In [1]:
%cd ../src

/Users/adrian/Dropbox/college/4th Year/Modern Information Management/project/src


# Question Page Analysis

Below we have our exam page parser. It parses all the indexes of questions and builds up a model of what the exam paper looks like. It works by finding all the indexes in the paper. An index is the numerical, alphabetical or roman characters that we reference questions by (e.g. 1., (b), [c]). We then iterate over these indexes and assume each denotes a question. Each consectutive index of the same type (numerical, alphabetical or roman) describe a list of questions. If the index type changes, we assume that this index denotes a sub-question of the previous index. 

For example, say we the indices: `1., (a), (b), i. (c), (d), 2`

1. `1.` denotes the first question. Stack: `[]`
2. `(a)` is a different class than `1.` (alphabetical vs numerical) so `(a)` is a sub-question of `1.`. `[Question[1.]]`
3. `(b)` is the same class as `(a)` so it is also a sub-question of `1.`. `[Question[1.], Question[(a)]]`
4. `i.` is a different class than `(b)` so it's a sub-question of `(b)`. `[Question[1.], Question[(b)]]`
5. `(c)` is a different class than `i.` but the same class as `(b)` and the next value (`3`) so it's a sub-question of `1.`. `[Question[1.], Question[(b)], Question[i.]]`
6. `(d)` is the same class as `(c)` so it's a sub-question of `1.`. `[Question[1.], Question[(c)]]`
7. `2.` is a different class than `(d)` so it's a top-level question, alongside `1.`. `[Question[1.]]`
8. `[Question[1.], Question[2.]]`

The final structure would look like this:

    1.
    |-- (a)
      | (b)
      |  |-- i.
      | (c)
      | (d)
    2.
    
### Considerations
* Sometimes questions have marks in the form of an index e.g. `(10)`
 
  To combat this, we look at the previous index `i` of the same type (i.e. numerical) and see if it's value is `i - 1`. 
  
  In future, we could refine it to look to see if two indexes are sitting right i.e. marks at the end of a question and the next question's index. If this case happens we could drop the marks. We have to be careful of dropping a multiple choice answer that could have been an image (i.e. no text, just an index) from being parsed as marks in that situation (See chemistry paper extraction).
  
  
* Sometimes sentences end with a single letter or digit e.g. `potassium K.`

  To account for this, we will parse the letter or digit as an index and then look at it's position relative to the previous index. If for instance, the index was alphabetical with the value "K" which translates to position 11 in a list, if the last index is not the alphabetical index with position 10, we can safely discard the "K". Unfortunately, this does come with caveat that indices *could* line up.
    
### Caveats
Currently this algorithm has some caveats:

* We cannot determine between multiple choice answers and sub-questions.
* We cannot determine between a sentence ending in `<SPC>[0-9].` and an index.
* We cannot determine inline references to indices.

These caveats are all caused by sampling on the body of text.

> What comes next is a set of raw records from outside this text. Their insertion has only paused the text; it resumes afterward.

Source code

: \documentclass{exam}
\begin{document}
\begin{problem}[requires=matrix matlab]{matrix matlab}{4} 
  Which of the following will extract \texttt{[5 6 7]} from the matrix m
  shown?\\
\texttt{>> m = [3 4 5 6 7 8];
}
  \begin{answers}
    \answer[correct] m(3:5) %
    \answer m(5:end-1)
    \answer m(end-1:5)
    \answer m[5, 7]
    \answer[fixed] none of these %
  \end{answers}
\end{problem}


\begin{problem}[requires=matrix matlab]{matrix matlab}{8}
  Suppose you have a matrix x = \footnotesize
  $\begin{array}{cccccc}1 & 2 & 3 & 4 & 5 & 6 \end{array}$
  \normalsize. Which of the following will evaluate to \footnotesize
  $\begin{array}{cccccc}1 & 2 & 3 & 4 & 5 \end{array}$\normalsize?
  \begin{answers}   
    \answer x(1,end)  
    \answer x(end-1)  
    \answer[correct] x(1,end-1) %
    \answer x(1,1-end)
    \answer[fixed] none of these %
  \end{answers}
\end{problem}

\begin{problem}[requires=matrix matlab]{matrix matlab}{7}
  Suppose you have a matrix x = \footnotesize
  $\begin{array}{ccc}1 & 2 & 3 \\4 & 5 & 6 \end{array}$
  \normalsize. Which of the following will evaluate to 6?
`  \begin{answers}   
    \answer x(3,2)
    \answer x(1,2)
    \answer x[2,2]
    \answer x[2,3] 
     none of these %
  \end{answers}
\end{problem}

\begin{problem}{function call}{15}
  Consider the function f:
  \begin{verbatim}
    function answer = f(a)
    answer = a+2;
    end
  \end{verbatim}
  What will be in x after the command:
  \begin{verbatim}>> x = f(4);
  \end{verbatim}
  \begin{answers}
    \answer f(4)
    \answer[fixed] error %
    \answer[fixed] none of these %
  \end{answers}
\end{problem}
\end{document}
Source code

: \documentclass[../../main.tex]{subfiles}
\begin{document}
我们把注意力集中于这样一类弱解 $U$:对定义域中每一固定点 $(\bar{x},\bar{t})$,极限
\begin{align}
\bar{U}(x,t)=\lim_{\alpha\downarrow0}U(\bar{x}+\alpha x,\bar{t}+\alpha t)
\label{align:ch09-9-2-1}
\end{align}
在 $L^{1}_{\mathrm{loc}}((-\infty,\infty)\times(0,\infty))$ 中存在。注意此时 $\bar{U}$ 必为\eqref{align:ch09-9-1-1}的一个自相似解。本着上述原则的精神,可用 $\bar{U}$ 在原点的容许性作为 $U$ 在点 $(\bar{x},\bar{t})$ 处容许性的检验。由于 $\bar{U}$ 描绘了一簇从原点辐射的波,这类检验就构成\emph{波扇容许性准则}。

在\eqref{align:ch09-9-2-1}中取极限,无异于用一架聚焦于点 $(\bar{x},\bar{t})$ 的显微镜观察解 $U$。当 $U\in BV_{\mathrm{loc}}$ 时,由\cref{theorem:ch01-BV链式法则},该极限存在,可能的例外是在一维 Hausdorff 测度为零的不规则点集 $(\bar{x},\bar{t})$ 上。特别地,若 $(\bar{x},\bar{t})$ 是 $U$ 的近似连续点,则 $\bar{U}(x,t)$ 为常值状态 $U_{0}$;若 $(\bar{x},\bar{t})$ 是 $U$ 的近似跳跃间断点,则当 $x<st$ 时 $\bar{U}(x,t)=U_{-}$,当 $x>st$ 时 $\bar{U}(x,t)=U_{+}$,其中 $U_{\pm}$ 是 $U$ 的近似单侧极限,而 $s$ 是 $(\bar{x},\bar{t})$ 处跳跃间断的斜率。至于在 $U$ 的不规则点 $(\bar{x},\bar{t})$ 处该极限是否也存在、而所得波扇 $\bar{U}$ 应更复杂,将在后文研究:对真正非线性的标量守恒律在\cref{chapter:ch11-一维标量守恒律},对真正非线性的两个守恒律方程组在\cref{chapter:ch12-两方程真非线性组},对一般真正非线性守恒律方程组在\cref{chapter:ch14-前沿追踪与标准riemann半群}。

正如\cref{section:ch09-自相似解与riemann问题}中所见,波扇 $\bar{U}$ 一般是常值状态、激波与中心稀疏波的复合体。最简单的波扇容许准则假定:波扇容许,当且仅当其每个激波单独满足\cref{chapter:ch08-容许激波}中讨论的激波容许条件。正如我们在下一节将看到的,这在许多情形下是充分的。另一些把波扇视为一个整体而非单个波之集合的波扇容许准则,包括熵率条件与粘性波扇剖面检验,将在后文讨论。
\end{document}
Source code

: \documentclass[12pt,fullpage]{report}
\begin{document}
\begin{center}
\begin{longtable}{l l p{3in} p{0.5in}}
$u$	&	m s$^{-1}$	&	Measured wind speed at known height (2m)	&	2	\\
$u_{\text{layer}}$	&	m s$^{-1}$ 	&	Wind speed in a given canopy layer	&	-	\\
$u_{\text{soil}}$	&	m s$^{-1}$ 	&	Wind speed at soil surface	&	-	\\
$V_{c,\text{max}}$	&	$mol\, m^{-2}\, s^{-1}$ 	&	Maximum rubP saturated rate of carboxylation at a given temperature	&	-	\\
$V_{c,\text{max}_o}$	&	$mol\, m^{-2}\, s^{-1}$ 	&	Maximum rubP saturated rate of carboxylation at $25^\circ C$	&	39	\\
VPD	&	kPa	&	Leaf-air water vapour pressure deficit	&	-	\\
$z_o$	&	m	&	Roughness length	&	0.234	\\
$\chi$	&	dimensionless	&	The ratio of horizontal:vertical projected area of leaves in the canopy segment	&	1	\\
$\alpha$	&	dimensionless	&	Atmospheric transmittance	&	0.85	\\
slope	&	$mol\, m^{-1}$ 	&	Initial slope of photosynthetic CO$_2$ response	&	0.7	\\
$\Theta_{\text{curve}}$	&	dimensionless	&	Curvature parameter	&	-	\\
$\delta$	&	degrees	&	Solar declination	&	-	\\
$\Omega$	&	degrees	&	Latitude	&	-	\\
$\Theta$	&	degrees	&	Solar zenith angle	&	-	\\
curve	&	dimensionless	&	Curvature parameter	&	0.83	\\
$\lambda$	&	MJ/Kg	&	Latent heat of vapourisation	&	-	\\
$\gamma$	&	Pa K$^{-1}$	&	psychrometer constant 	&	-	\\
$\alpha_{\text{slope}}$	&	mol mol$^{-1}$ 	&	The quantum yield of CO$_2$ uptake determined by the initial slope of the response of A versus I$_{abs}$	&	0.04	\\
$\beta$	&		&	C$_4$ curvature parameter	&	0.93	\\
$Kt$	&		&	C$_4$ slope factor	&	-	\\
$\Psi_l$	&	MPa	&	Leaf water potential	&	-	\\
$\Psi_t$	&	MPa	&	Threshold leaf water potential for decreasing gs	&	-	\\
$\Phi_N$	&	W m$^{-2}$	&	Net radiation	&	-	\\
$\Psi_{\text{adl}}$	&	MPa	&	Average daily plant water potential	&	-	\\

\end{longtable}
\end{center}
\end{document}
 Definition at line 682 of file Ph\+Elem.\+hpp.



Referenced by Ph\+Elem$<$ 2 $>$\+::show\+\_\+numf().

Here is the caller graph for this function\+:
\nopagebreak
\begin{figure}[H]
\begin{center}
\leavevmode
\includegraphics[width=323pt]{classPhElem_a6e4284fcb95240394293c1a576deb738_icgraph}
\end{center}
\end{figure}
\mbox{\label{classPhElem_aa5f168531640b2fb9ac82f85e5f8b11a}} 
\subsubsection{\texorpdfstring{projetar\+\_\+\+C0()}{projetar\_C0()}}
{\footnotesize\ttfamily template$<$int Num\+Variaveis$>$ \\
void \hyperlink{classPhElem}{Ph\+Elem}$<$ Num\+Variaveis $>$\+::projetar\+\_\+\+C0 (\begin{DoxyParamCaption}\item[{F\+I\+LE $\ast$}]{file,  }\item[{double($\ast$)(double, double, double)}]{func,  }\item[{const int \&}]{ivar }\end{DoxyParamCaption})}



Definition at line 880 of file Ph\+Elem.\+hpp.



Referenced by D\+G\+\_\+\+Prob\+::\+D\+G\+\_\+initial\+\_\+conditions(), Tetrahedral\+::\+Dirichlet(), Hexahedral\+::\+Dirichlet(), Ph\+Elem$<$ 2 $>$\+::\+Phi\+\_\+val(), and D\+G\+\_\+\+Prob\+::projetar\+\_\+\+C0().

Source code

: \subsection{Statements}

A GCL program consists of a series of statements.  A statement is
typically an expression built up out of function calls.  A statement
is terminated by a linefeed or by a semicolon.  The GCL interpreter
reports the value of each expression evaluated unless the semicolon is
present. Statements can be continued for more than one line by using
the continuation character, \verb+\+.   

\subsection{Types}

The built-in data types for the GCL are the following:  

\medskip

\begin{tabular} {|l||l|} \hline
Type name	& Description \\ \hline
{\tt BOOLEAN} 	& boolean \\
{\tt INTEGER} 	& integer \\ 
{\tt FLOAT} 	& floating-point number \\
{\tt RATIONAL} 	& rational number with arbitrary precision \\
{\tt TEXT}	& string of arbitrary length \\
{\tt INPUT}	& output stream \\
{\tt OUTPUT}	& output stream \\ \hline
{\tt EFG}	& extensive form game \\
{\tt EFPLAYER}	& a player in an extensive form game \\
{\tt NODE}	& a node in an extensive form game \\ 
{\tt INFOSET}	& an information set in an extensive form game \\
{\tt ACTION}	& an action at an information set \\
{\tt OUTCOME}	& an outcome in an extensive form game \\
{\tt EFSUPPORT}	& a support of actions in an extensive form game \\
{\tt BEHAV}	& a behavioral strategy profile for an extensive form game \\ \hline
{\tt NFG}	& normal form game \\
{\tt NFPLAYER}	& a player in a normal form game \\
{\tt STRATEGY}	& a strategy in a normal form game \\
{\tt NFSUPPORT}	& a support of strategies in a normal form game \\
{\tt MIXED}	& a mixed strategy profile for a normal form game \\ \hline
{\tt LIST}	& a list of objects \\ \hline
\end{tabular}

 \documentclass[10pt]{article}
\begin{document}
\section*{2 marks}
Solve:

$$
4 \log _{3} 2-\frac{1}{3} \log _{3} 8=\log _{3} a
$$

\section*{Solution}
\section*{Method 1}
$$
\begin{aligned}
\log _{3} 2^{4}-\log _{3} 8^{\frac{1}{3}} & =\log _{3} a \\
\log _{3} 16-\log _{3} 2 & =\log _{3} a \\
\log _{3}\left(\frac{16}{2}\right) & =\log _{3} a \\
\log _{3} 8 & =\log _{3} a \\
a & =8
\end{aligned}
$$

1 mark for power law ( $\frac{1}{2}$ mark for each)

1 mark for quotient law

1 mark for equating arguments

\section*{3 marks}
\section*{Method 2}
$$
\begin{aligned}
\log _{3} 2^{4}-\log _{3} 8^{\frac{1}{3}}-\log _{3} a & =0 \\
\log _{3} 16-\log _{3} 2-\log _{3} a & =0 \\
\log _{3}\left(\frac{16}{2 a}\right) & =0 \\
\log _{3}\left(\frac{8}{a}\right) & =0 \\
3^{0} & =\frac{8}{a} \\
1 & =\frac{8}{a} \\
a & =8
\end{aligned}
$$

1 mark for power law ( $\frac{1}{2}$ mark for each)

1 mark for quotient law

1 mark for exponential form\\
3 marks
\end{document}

They could be alleviated if we moved to a more detailed library such as PDFMiner and extracted geometries associated with different bodies of text. It would solve most if not all the problems of ambiguity.

So, let's build the parser.

In [2]:
# %load paper.py
import slate
import logging
import pyparsing as pp

from index import Index
from question import Question
from section import Section

class Paper(Question):
    # Let's define our parser
    __ = pp.White().suppress()
    _ = pp.White(exact=1).suppress() | pp.LineEnd() | pp.LineStart()
    ___ = pp.Optional(__)

    # Define tokens for numerical, alpha and roman indices
    # Max two digits for numerical indices because lecturers aren't psychopaths
    index_digit = pp.Word(pp.nums, max=2).setParseAction(lambda s, l, t: [Index("decimal", int(t[0]))])("[0-9]") 
    index_alpha = pp.Word(pp.alphas, exact=1).setParseAction(lambda s, l, t: [Index("alpha", t[0])])("[a-z]")
    index_roman = pp.Word("ivx").setParseAction(lambda s, l, t: [Index("roman", t[0])])("[ivx]") # We only support 1-100 roman numerals
    index_type = (index_digit | index_roman | index_alpha)("index")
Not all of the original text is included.